* **WHAT IS BEING ASKED**
I'd like every line from the material below that has "times" in it.

<<<<

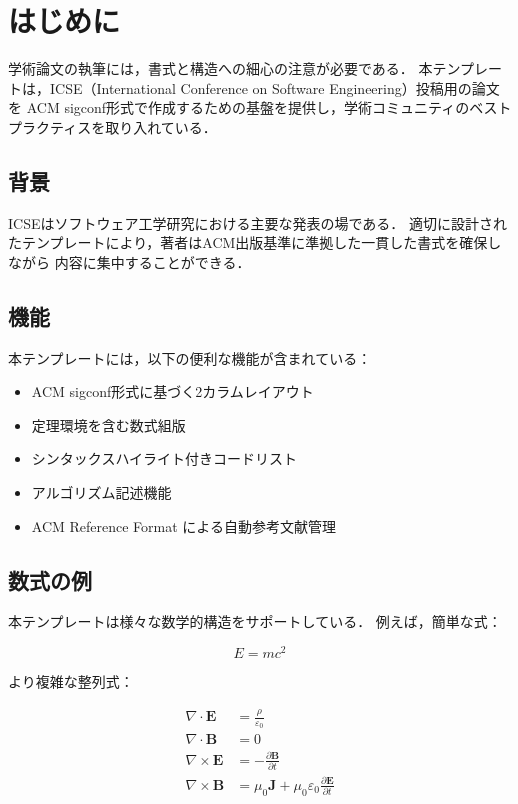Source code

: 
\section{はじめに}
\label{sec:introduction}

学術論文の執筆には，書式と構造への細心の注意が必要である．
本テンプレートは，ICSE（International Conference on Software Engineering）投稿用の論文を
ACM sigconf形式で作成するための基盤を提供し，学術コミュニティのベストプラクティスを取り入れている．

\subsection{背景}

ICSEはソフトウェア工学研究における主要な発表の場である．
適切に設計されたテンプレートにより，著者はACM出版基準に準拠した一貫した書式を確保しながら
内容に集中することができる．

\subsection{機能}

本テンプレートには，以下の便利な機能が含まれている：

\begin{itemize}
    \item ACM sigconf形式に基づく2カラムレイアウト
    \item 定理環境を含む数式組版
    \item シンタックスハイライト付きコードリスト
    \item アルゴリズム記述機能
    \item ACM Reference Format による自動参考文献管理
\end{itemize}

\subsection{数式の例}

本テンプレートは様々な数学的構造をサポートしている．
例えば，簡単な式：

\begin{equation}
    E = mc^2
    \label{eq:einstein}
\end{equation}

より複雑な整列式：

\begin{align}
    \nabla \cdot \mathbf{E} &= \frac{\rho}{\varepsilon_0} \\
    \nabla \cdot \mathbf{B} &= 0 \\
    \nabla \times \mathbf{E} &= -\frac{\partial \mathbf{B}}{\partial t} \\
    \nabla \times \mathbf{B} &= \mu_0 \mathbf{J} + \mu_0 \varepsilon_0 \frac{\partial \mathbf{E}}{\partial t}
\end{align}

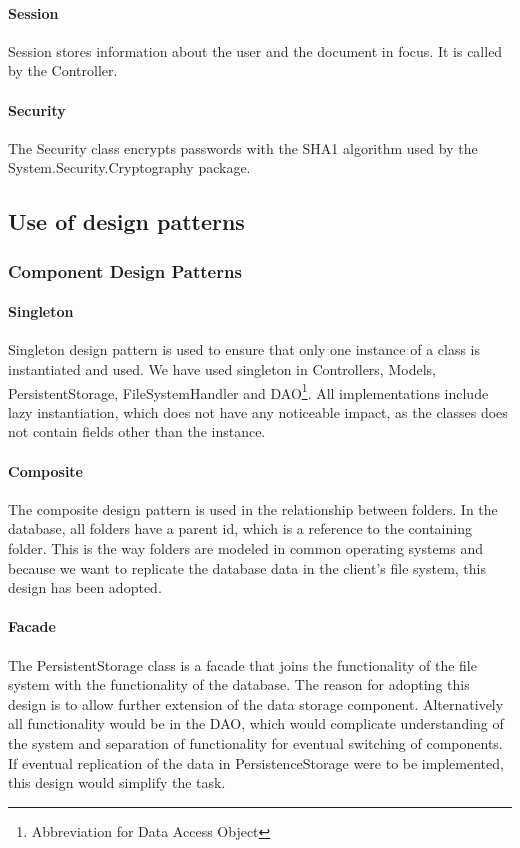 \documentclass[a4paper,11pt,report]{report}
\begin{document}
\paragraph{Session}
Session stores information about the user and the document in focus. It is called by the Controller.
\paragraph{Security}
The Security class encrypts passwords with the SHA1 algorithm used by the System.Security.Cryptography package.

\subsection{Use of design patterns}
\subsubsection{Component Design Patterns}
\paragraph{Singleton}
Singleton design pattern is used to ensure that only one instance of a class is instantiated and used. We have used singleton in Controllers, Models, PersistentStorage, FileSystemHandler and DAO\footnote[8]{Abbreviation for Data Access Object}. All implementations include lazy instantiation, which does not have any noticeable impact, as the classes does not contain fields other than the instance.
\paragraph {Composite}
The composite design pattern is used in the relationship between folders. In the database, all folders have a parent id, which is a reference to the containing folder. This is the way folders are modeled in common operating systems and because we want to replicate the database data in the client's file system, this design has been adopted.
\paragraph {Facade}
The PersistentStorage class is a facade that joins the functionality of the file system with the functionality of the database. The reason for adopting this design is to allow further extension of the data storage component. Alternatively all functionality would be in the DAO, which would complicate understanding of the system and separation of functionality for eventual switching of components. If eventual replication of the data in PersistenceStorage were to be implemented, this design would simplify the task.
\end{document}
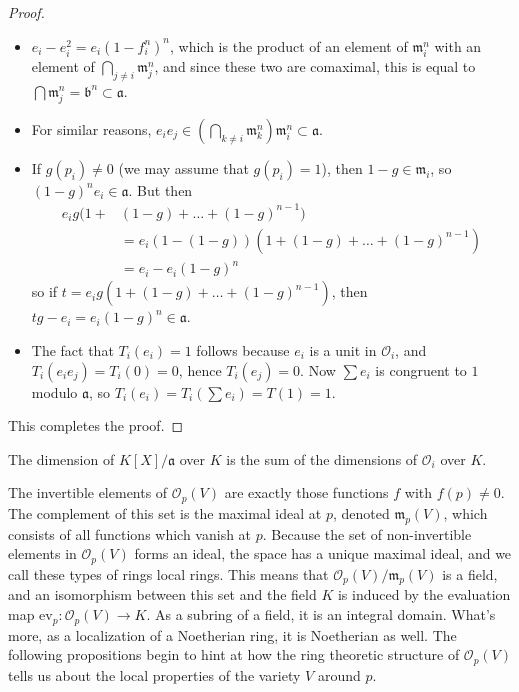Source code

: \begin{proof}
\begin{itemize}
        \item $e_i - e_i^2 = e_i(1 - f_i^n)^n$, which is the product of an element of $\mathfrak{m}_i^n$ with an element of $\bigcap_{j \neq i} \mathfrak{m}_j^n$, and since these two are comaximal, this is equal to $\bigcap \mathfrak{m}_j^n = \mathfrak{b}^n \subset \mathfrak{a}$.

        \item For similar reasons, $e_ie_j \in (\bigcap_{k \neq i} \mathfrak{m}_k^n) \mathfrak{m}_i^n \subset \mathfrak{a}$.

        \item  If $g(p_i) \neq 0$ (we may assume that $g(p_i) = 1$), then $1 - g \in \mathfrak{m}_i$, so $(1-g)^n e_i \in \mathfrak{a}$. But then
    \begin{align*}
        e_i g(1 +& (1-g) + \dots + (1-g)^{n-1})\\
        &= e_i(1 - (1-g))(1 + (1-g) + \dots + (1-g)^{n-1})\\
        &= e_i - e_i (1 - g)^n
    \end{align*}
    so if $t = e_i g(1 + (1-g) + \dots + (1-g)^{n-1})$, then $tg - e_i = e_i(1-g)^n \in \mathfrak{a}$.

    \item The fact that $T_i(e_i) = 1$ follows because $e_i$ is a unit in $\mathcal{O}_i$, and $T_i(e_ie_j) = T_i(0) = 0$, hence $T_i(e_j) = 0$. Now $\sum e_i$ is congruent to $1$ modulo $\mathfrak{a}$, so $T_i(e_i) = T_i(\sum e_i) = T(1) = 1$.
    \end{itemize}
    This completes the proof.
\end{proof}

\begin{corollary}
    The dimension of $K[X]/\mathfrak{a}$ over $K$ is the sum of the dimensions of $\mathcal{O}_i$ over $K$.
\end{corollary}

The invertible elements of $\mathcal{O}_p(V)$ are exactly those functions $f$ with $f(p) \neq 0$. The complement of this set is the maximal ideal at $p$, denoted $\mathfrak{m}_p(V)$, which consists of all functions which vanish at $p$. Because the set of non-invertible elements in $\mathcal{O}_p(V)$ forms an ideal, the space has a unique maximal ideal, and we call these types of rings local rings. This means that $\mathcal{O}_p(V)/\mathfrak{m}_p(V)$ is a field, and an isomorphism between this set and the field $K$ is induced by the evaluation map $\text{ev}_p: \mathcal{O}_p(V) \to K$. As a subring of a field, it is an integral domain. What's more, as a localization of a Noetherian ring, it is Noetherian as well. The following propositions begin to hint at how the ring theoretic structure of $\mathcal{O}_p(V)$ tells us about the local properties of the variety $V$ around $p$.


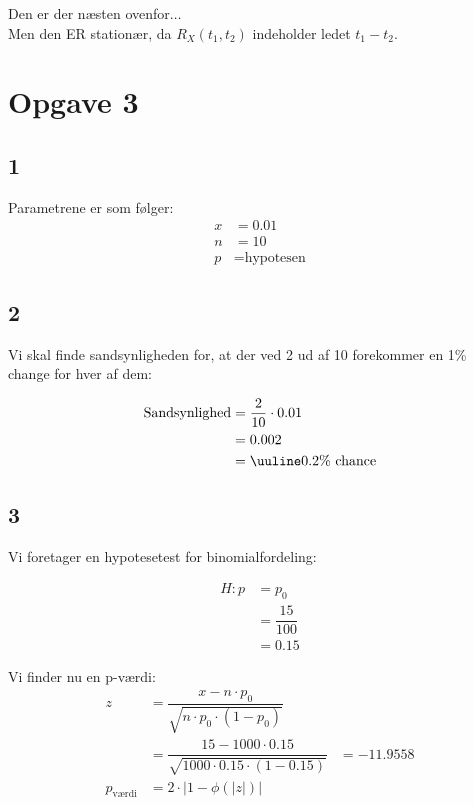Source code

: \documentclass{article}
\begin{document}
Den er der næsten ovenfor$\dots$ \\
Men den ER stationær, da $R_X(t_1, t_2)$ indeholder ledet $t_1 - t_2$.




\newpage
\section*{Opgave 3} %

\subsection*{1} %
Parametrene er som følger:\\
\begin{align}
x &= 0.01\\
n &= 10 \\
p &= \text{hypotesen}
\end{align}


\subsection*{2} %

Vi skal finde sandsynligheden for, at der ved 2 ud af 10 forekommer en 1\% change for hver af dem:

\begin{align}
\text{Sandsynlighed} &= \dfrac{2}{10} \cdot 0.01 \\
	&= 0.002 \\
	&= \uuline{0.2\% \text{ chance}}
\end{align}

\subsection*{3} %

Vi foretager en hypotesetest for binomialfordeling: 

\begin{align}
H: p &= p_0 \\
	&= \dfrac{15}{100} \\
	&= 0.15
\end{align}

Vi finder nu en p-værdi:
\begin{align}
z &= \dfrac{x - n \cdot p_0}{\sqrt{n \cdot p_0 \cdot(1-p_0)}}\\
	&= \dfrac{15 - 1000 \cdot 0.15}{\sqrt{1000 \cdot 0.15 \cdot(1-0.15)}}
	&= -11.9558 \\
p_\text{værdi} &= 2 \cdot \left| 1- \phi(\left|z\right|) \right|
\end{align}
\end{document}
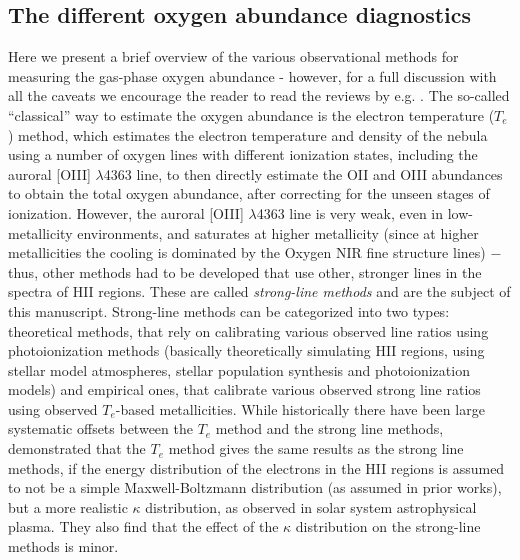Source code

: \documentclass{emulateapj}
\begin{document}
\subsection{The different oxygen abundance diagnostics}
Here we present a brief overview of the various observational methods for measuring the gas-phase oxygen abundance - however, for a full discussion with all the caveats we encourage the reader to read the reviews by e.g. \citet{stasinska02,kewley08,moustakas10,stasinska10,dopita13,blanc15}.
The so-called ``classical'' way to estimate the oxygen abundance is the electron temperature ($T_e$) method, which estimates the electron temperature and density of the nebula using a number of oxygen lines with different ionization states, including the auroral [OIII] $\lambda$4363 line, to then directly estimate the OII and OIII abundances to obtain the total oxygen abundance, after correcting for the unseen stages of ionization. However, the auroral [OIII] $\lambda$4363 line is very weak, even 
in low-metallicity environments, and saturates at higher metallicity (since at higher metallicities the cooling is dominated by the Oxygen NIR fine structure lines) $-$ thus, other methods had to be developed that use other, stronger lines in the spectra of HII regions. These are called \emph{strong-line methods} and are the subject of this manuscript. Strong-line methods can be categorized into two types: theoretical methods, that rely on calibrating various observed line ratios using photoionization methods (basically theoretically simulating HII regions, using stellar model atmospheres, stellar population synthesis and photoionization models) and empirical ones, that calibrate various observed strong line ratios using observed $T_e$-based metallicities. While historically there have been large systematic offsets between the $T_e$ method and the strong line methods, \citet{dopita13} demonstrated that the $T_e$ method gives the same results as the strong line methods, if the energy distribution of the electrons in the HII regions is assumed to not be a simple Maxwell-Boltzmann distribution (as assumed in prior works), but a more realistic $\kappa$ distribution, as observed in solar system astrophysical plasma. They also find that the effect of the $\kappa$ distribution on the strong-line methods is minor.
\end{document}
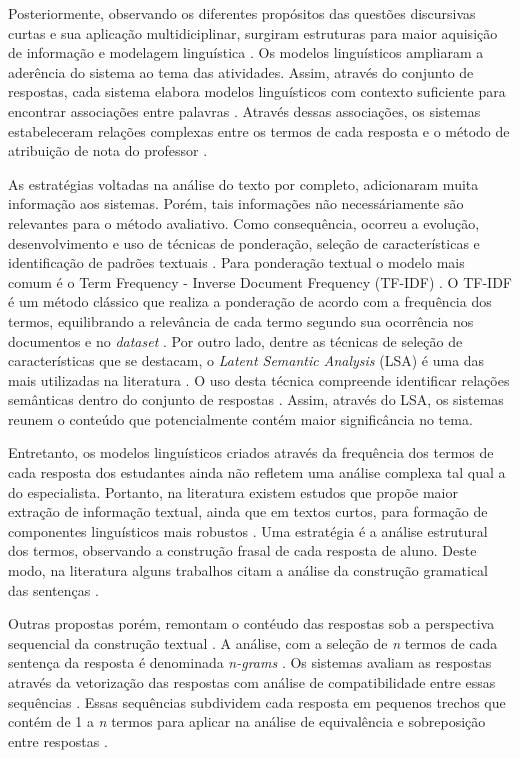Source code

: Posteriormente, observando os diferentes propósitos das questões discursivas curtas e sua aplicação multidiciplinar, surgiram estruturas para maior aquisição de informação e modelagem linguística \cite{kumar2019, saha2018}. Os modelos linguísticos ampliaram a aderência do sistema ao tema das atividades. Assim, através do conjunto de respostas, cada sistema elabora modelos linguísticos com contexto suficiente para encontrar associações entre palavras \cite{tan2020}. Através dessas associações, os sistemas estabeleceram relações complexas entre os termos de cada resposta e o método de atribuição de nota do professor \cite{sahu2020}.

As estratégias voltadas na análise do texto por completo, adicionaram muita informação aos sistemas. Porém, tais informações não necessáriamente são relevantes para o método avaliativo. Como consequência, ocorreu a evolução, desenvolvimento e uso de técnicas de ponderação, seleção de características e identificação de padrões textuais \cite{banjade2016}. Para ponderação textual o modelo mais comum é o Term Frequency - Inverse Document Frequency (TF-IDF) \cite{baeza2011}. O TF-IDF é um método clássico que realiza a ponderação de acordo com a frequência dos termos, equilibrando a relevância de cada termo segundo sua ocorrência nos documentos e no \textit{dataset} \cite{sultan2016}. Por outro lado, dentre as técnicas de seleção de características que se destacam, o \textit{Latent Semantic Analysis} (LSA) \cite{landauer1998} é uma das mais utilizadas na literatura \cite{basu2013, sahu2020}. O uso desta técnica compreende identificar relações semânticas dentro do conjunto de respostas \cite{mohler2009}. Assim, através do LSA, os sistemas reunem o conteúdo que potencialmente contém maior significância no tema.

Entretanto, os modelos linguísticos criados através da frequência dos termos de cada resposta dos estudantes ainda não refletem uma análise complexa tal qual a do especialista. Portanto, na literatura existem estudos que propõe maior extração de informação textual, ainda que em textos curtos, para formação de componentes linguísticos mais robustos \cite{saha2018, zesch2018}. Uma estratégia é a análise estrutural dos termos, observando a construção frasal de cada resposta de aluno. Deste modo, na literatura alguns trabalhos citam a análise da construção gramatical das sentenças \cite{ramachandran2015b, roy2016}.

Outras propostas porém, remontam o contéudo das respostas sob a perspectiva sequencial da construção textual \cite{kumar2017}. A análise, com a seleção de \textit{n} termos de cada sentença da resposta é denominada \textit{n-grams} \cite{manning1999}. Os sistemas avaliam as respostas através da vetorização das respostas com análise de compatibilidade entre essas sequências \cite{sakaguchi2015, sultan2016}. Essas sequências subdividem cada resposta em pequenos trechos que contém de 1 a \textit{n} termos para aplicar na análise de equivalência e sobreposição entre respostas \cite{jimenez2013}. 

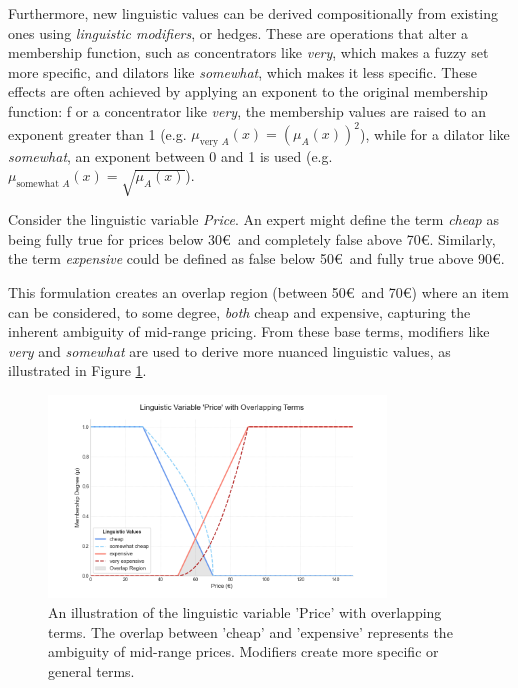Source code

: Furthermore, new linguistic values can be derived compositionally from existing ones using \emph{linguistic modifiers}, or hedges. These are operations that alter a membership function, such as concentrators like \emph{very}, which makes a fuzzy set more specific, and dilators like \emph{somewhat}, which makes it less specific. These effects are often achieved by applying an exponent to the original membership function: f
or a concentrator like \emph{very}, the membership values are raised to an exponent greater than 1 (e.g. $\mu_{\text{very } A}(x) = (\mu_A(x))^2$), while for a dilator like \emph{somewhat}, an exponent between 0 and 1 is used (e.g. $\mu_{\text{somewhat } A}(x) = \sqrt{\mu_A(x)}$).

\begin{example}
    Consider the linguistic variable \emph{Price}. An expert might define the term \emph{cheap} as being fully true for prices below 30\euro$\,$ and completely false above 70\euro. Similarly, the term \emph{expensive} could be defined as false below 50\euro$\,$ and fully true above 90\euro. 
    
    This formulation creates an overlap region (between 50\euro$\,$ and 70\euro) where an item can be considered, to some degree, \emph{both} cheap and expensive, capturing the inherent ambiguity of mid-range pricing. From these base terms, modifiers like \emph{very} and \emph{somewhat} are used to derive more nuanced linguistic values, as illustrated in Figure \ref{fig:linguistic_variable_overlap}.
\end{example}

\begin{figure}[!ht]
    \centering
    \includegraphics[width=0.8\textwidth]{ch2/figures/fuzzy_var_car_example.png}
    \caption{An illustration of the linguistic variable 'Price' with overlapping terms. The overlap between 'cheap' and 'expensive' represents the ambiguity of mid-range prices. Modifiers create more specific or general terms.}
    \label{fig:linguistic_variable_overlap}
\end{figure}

>>>>

* **ANSWER TO THE PROBLEM**
    \nabla \times \mathbf{E} &= -\frac{\partial \mathbf{B}}{\partial t} \\
    \nabla \times \mathbf{B} &= \mu_0 \mathbf{J} + \mu_0 \varepsilon_0 \frac{\partial \mathbf{E}}{\partial t}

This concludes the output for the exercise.